Il bassista Ross Valory risponde ad ogni richiamo dai fan delle prime file con boccacce e con le facce più strane e il drummer Deen Castronovo è semplicemente spaventoso, il batterista della serata. Dinamico, tecnico, perfetto! Non saprei che altro aggiungere. Come se non bastasse sfodera le sue strepitose doti canore in una bellissima “Keep On Runnin”.
Il cantante Arnel Pineda è stato bersaglio di molte critiche, sia positive che negative in questi ultimi anni da parte dei fan della band.

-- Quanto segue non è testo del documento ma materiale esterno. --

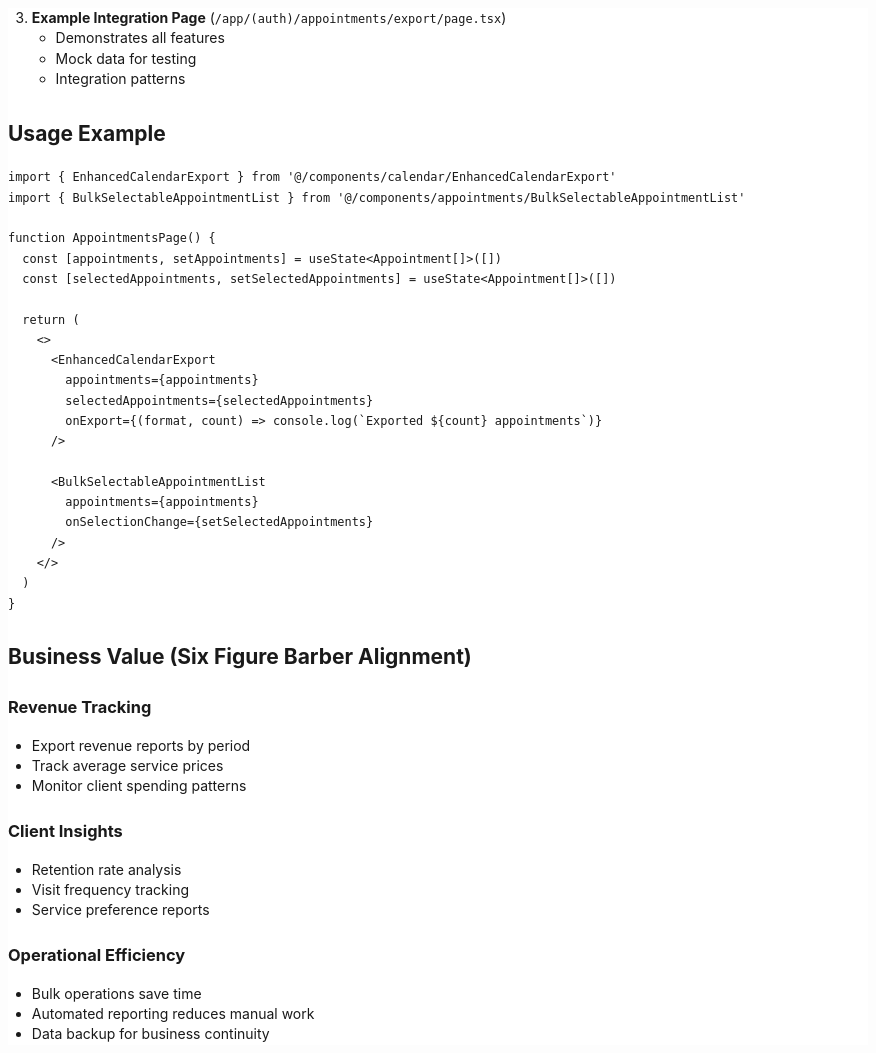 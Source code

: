 3. **Example Integration Page** (`/app/(auth)/appointments/export/page.tsx`)
   - Demonstrates all features
   - Mock data for testing
   - Integration patterns

## Usage Example

```tsx
import { EnhancedCalendarExport } from '@/components/calendar/EnhancedCalendarExport'
import { BulkSelectableAppointmentList } from '@/components/appointments/BulkSelectableAppointmentList'

function AppointmentsPage() {
  const [appointments, setAppointments] = useState<Appointment[]>([])
  const [selectedAppointments, setSelectedAppointments] = useState<Appointment[]>([])

  return (
    <>
      <EnhancedCalendarExport
        appointments={appointments}
        selectedAppointments={selectedAppointments}
        onExport={(format, count) => console.log(`Exported ${count} appointments`)}
      />
      
      <BulkSelectableAppointmentList
        appointments={appointments}
        onSelectionChange={setSelectedAppointments}
      />
    </>
  )
}
```

## Business Value (Six Figure Barber Alignment)

### Revenue Tracking
- Export revenue reports by period
- Track average service prices
- Monitor client spending patterns

### Client Insights
- Retention rate analysis
- Visit frequency tracking
- Service preference reports

### Operational Efficiency
- Bulk operations save time
- Automated reporting reduces manual work
- Data backup for business continuity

Condannato come un semplice clone di Steve Perry mentre per altri invece è molto di più di questo. Durante la sua performance milanese da conferma di aver una gran voce e di saper tenere veramente bene il palco, dando il meglio di se soprattutto nelle ballad, fantastico su “Faithfully” e “Open Arms”, mentre nella canzoni più veloci a volte prendeva male fiato e faceva risultare il tutto un po’ “spezzato”.
Tuttavia penso che questo filippino, anche se non è ai livelli di Perry, sia un suo degno sostituto, magari non come Hansen per Gramm, ma comunque veramente valido.
I Journey hanno fatto uno spettacolo favoloso, ricco di classici e anche di canzoni nuove estratte dall’ultimo “Eclipse”, facendo breccia nei cuori dei fan presenti e facendo scappare di sicuro qualche lacrima con la commovente “Faithfully” o con la storica “Don’t Stop Believin'”. Tutti avremmo preferito uno show di una durata più lunga, 14 canzoni per essere la prima volta in Italia sono davvero troppo poche e magari qualche chicca in più non sarebbe bastata ma come dicevo prima, bisogna accontentarsi!

Chi è stato a questo mini festival di sicuro sarà tornato a casa con un ricordo bellissimo (non per i suoni di sicuro) e con la speranza di poter rivedere queste band in un prossimo futuro. Martedì i fan dell’AOR hanno cantato, sognato, pianto e urlato assieme a dei grandi big di questo genere e mi sembra inutile dire che il tutto è stato un’emozione fantastica!
Grazie Thin Lizzy, grazie Night Ranger, grazie Foreigner e grazie Journey!